WORK ITEM
The number of lines with the string "mark" in the listing below is all that should be reported.

========================

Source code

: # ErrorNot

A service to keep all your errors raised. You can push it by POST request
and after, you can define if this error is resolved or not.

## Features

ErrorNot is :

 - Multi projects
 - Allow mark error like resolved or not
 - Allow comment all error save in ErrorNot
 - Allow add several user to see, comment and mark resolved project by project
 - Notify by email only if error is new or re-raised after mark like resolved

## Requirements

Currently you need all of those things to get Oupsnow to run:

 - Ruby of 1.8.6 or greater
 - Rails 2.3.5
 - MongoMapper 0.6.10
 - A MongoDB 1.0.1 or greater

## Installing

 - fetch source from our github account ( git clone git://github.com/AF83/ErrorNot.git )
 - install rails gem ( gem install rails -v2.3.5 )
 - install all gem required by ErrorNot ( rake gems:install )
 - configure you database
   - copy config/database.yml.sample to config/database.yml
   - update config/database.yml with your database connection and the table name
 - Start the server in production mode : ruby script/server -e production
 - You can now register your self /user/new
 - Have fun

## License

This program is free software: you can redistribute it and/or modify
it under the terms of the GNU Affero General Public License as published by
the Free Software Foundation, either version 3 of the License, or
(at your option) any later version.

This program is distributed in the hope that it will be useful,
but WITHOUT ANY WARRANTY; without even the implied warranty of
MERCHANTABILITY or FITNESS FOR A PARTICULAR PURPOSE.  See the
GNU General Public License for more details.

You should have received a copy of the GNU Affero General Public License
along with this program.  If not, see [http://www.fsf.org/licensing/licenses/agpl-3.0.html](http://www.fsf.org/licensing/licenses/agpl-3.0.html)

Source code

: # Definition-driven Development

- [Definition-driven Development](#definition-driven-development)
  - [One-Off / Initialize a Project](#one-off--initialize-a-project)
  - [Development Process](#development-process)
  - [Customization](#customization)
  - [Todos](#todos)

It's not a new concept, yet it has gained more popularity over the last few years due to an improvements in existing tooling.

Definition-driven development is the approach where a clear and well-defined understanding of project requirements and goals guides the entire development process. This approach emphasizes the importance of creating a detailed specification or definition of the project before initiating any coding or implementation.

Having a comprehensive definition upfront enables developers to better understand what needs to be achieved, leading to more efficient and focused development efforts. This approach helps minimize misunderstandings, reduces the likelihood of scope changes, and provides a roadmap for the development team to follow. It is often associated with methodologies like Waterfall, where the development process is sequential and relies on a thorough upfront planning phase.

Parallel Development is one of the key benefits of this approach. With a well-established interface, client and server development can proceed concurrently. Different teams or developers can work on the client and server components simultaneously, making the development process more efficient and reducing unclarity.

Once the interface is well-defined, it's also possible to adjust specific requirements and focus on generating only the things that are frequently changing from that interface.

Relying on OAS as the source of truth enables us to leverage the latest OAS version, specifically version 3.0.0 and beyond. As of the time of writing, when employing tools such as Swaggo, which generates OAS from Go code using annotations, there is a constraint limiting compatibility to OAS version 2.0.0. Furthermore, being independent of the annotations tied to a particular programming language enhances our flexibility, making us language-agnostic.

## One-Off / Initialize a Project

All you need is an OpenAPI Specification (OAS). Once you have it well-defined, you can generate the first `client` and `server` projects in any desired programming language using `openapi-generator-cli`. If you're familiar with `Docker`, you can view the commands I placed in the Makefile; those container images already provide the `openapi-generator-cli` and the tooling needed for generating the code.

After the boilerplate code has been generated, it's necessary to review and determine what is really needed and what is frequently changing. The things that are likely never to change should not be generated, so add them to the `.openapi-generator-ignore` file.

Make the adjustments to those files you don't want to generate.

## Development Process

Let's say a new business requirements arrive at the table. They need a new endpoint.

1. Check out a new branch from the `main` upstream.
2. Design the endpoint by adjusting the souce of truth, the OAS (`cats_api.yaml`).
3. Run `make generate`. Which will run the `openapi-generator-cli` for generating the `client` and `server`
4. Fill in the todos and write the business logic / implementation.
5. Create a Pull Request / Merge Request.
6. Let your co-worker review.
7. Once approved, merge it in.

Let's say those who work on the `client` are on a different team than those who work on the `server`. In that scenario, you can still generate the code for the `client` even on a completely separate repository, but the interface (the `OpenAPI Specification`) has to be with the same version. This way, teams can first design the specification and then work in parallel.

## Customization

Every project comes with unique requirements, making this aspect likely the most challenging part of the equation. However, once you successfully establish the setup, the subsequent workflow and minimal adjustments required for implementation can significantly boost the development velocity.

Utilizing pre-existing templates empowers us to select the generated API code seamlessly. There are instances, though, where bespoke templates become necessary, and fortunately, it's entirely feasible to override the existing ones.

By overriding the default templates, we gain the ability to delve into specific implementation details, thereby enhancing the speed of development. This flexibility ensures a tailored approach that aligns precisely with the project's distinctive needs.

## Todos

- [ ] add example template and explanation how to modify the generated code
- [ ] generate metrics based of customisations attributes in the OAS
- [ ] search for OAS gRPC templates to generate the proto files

========================

ANSWER BOX
3